## Records for processing
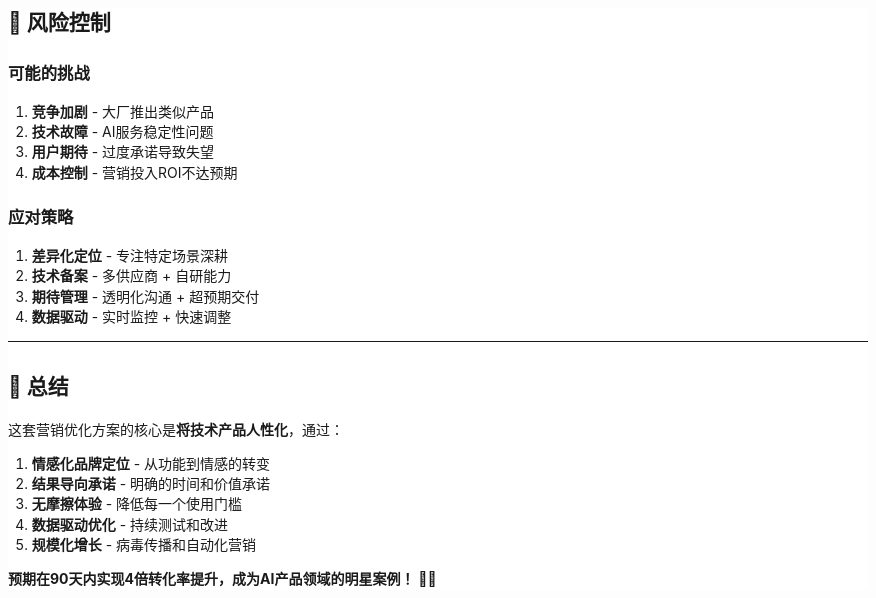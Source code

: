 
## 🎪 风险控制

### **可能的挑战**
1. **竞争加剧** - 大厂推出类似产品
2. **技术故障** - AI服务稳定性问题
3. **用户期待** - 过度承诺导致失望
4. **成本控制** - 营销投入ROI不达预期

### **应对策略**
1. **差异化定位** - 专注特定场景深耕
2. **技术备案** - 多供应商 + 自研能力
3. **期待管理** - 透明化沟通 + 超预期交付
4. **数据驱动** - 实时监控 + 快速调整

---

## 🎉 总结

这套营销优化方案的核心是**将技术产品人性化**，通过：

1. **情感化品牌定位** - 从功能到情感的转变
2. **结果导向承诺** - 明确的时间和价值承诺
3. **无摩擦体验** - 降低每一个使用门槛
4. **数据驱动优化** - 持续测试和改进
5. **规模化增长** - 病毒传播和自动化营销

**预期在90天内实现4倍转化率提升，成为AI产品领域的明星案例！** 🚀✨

## Task description
Each entry above should be written out again exactly, without its pictures.

## Output
Source code

: 
## 🎪 风险控制

### **可能的挑战**
1. **竞争加剧** - 大厂推出类似产品
2. **技术故障** - AI服务稳定性问题
3. **用户期待** - 过度承诺导致失望
4. **成本控制** - 营销投入ROI不达预期

### **应对策略**
1. **差异化定位** - 专注特定场景深耕
2. **技术备案** - 多供应商 + 自研能力
3. **期待管理** - 透明化沟通 + 超预期交付
4. **数据驱动** - 实时监控 + 快速调整

---

## 🎉 总结

这套营销优化方案的核心是**将技术产品人性化**，通过：

1. **情感化品牌定位** - 从功能到情感的转变
2. **结果导向承诺** - 明确的时间和价值承诺
3. **无摩擦体验** - 降低每一个使用门槛
4. **数据驱动优化** - 持续测试和改进
5. **规模化增长** - 病毒传播和自动化营销

**预期在90天内实现4倍转化率提升，成为AI产品领域的明星案例！** 🚀✨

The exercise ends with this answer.